_What you should do_
Exactly the lines from the line containing "including syntax and" through the last line of the entries below should appear in the answer, reproduced verbatim.

_Source information_
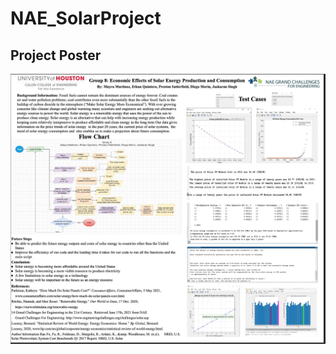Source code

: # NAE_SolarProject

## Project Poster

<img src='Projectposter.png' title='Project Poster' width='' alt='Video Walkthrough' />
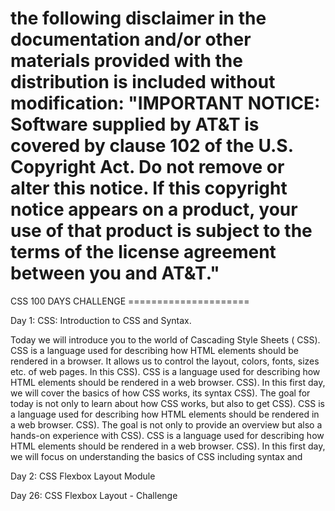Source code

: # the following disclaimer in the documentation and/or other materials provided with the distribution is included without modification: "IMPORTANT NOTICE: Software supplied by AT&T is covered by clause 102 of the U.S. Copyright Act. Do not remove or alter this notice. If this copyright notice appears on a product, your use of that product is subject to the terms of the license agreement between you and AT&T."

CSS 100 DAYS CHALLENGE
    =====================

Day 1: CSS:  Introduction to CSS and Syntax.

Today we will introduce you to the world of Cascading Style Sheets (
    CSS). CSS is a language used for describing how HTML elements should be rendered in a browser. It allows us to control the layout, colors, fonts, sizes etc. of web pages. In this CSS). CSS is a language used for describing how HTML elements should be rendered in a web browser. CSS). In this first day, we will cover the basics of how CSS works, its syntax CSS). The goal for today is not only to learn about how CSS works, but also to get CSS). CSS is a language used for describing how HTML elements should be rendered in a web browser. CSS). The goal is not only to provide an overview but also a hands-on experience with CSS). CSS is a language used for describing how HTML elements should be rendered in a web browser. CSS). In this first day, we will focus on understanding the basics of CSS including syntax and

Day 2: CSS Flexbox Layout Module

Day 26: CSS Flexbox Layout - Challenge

_Exercise answer_
    CSS). CSS is a language used for describing how HTML elements should be rendered in a browser. It allows us to control the layout, colors, fonts, sizes etc. of web pages. In this CSS). CSS is a language used for describing how HTML elements should be rendered in a web browser. CSS). In this first day, we will cover the basics of how CSS works, its syntax CSS). The goal for today is not only to learn about how CSS works, but also to get CSS). CSS is a language used for describing how HTML elements should be rendered in a web browser. CSS). The goal is not only to provide an overview but also a hands-on experience with CSS). CSS is a language used for describing how HTML elements should be rendered in a web browser. CSS). In this first day, we will focus on understanding the basics of CSS including syntax and

Day 2: CSS Flexbox Layout Module

Day 26: CSS Flexbox Layout - Challenge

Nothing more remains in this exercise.